In November, after coordinated terrorist attacks killed 130 people in Paris, informal memorials began to grow on the streets of France's capitol city. Outside the sites of the attack, mourners left flowers, cards, candles, poems, signs.
Six weeks later, people are still paying their respects. And their tributes may live on: the City of Paris plans to archive thousands of notes and drawings from the unofficial memorials.
The biggest memorial is outside of the Bataclan concert hall, where 90 of the 130 victims were murdered. The Bataclan is still closed and the entrance is covered with a tarp. But the site features a mountain of tributes from people around Paris, around France and around the world.
For the past two weeks, teams from the city's archives have been coming here to collect the memorabilia from the street and sidewalk. The artifacts are then dried out and cleaned.

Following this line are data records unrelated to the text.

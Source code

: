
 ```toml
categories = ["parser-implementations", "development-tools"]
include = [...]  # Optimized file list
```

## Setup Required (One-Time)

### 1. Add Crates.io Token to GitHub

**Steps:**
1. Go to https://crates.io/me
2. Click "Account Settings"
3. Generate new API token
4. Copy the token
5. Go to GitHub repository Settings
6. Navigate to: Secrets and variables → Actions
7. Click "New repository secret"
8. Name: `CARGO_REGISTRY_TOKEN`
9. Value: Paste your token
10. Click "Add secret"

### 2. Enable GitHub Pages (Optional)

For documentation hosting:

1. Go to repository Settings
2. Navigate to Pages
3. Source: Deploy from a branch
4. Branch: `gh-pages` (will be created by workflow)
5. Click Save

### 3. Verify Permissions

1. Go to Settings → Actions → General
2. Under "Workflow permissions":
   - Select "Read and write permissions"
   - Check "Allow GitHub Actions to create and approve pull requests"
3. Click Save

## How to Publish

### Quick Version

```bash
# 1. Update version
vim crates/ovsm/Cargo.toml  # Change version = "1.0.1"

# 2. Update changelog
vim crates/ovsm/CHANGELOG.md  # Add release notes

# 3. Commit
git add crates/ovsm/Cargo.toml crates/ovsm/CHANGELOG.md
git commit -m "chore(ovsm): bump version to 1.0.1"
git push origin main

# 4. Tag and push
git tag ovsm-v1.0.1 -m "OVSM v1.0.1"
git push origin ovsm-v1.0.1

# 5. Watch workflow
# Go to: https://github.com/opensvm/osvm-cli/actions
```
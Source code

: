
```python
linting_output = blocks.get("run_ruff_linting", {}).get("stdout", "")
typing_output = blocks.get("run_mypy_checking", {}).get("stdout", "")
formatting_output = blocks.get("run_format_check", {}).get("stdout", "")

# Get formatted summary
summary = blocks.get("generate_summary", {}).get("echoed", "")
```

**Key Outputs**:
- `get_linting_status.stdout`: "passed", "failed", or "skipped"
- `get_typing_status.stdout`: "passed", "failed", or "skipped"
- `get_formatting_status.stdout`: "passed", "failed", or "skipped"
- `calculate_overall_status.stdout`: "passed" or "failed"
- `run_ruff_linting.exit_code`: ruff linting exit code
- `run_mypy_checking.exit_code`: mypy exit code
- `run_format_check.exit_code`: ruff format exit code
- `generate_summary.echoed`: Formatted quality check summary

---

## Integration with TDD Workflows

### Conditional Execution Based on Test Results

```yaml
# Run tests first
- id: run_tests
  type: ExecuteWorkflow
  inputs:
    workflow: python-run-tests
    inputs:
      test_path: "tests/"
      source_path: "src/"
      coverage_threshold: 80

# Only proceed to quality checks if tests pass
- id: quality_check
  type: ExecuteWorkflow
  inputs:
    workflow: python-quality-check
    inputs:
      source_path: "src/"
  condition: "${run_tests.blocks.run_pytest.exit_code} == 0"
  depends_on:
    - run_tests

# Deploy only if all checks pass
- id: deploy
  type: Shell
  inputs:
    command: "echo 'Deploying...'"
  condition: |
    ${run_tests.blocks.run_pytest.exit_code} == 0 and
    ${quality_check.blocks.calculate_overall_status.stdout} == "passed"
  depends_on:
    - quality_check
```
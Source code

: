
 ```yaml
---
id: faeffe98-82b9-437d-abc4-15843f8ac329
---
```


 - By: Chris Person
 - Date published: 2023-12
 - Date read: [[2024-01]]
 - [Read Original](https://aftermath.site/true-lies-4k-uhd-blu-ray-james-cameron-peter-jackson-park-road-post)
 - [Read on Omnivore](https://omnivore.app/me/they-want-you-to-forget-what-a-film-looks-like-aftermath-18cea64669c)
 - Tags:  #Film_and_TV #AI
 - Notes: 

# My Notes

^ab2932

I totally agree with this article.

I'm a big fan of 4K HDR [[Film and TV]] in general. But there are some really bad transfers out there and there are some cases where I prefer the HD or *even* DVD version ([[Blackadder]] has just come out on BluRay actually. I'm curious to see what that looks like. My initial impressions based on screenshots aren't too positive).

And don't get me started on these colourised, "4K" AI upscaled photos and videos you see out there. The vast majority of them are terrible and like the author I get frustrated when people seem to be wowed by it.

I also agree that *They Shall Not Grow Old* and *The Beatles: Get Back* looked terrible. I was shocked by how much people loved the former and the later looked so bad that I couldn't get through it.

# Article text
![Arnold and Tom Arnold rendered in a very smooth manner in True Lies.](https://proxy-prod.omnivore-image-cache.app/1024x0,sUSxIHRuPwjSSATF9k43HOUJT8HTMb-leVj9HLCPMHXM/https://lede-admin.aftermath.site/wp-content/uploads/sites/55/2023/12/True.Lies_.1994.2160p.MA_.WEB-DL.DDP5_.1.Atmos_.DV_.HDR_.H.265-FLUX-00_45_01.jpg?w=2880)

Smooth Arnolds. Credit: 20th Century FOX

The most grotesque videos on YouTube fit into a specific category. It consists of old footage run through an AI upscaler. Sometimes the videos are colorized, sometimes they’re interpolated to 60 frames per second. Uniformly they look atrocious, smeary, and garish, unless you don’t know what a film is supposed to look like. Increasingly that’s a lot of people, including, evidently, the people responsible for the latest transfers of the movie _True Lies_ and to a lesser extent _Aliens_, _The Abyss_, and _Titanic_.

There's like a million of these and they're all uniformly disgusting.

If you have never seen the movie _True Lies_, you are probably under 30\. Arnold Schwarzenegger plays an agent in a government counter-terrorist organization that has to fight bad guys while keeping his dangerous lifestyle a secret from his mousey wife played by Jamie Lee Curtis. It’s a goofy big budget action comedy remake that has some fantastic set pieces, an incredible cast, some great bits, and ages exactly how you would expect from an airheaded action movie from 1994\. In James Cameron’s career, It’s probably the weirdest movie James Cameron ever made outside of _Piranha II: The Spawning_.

Guillaume Nahon, who is in charge of the operation, says all the testimony on the street has emotional, historical and even scientific value.
He says when the archive crews have finished, the entire collection will be preserved and digitized, then put online for researchers and regular citizens to view.
Nahon says nothing was saved from memorials after January's attacks on the satirical newspaper Charlie Hebdo and a kosher supermarket that killed 17 people.
Maria Lopez Olivera lives down the street from the Bataclan. She moved to Paris from Portugal in 1967 as a 20-year-old — about the same age as many of the victims, she notes.
She thinks it's good to put the memorials in the archives, saying Parisians have all been "so affected" by the terrible, shocking events.
Hundreds of the drawings and notes are from children, often illustrated with the Eiffel Tower or the French flag.
Volunteer Gerald Leonard, who is helping the archives collect the memorabilia, says one boy's note particularly touched him.
The boy said: We're not scared anymore because they got all the bad guys.
Leonard calls this mound of remembrances the very heart of history.
"It's our obligation to preserve it for generations to come," he says.